Place frozen shrimp in a large colander and run cold water over them until thawed about 10 minutes. Transfer to a paper towel-lined plate and pat dry.
In a small bowl good for dipping beat the egg. And in another small bowl mix together the cornmeal and salt (you can even through in some spices here!).
Heat the air fryer to 360°F.
Working one at a time, dip each shrimp into the egg batter and then into the cornmeal making sure the cornmeal creates an even coat. Place on a wire rack.
Once heated, remove the basket from the air fryer, spray with oil and place the shrimp in the basket creating an even layer. Spray again with oil and cook for 2 to 3 minutes each side. Serve with your favourite sauce!

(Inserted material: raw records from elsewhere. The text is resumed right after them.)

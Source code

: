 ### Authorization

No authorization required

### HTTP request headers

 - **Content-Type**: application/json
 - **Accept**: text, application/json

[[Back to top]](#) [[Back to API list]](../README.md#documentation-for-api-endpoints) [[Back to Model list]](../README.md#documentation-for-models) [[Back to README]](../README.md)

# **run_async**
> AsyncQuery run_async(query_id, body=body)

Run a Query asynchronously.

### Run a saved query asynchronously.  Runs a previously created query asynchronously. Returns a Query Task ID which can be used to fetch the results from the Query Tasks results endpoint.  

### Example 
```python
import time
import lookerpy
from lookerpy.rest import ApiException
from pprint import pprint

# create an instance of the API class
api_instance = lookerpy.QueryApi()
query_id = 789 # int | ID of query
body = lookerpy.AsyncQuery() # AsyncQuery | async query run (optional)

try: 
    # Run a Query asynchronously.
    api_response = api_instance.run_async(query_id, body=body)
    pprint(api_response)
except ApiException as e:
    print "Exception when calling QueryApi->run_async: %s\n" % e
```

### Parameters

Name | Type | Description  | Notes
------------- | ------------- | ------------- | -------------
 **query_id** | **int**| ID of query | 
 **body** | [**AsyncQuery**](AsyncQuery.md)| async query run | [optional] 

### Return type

Pat the shrimp dry. The egg and cornmeal will stick and form a more crispy-crunchy crust if the shrimp are patted dry before coating. Extra moisture (not coming from the egg) can cause the coating to be a bit soggy.
Spray the air fryer bin and the top of the shrimp with oil. Before becoming an air fryer owner I never had a use for oil spray. However, with an air fryer, it becomes a very handy tool! By spraying the heated basket with a little oil you ensure the shrimp don't stick; and by spraying the tops you ensure even browning.
Good for two or four. It says it serves two people and it does, if the shrimp are a part of the main course (think crispy shrimp as a replacement for croutons in a salad!). Yet they also can be a great appetizer for four people!